She commended Taoiseach Bertie Ahern and British prime minister Tony Blair for making "an outstanding contribution to the Northern peace process throughout the past eight years".

She also referred to the 3,000 people who had died in the Troubles. "Their loss can never be compensated but my hope is these families will take some small comfort from today's commitment by the IRA to finally cease their military campaign and embrace democratic politics."

Fine Gael welcomed the statement as having "the potential, if fully delivered on, to repair the damage done to public confidence in the Northern peace process".

The party's deputy leader, Richard Bruton, said the sincerity of the statement "will be judged by the actions it takes".

It also rejected "the notion that the IRA would be allowed to organise commemorations of its past atrocities as this would only serve to inflame sectarian tensions on an ongoing basis".

Fine Gael leader Enda Kenny is to seek a meeting with Mr Ahern to establish if any concessions were granted to Sinn Féin in advance of the IRA statement.

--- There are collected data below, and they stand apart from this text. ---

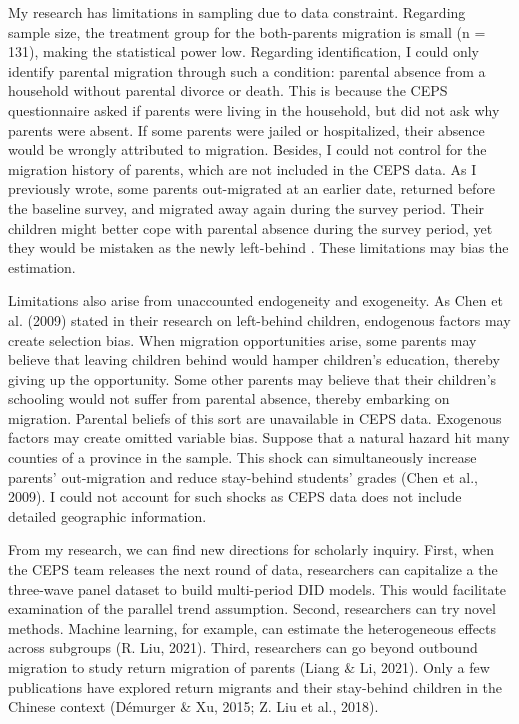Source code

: \documentclass[
  man,floatsintext]{apa7}
\begin{document}
My research has limitations in sampling due to data constraint. Regarding sample size, the treatment group for the both-parents migration is small (n = 131), making the statistical power low. Regarding identification, I could only identify parental migration through such a condition: parental absence from a household without parental divorce or death. This is because the CEPS questionnaire asked if parents were living in the household, but did not ask why parents were absent. If some parents were jailed or hospitalized, their absence would be wrongly attributed to migration. Besides, I could not control for the migration history of parents, which are not included in the CEPS data. As I previously wrote, some parents out-migrated at an earlier date, returned before the baseline survey, and migrated away again during the survey period. Their children might better cope with parental absence during the survey period, yet they would be mistaken as the newly left-behind . These limitations may bias the estimation.

Limitations also arise from unaccounted endogeneity and exogeneity. As Chen et al. (2009) stated in their research on left-behind children, endogenous factors may create selection bias. When migration opportunities arise, some parents may believe that leaving children behind would hamper children's education, thereby giving up the opportunity. Some other parents may believe that their children's schooling would not suffer from parental absence, thereby embarking on migration. Parental beliefs of this sort are unavailable in CEPS data. Exogenous factors may create omitted variable bias. Suppose that a natural hazard hit many counties of a province in the sample. This shock can simultaneously increase parents' out-migration and reduce stay-behind students' grades (Chen et al., 2009). I could not account for such shocks as CEPS data does not include detailed geographic information.

From my research, we can find new directions for scholarly inquiry. First, when the CEPS team releases the next round of data, researchers can capitalize a the three-wave panel dataset to build multi-period DID models. This would facilitate examination of the parallel trend assumption. Second, researchers can try novel methods. Machine learning, for example, can estimate the heterogeneous effects across subgroups (R. Liu, 2021). Third, researchers can go beyond outbound migration to study return migration of parents (Liang \& Li, 2021). Only a few publications have explored return migrants and their stay-behind children in the Chinese context (Démurger \& Xu, 2015; Z. Liu et al., 2018).
\end{document}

Labour Party leader Pat Rabbitte said the statement was a "hugely significant development" and if fully honoured, had the potential to herald "a new era of peaceful and democratic politics in Northern Ireland".

He cautioned that because of "so many false dawns" since the original ceasefire in 1994, the IRA would have to show "by deeds and not by words" that it had rejected violence and criminality.

Green Party leader Trevor Sargent said the statement was "good news and an important moment".

"If indeed the blockage that the IRA and its activities represented has been removed, in a way that can be proven, then the onus is now on the DUP to return to the power-sharing structure of the Assembly so that the democratic institutions in Northern Ireland can be restored."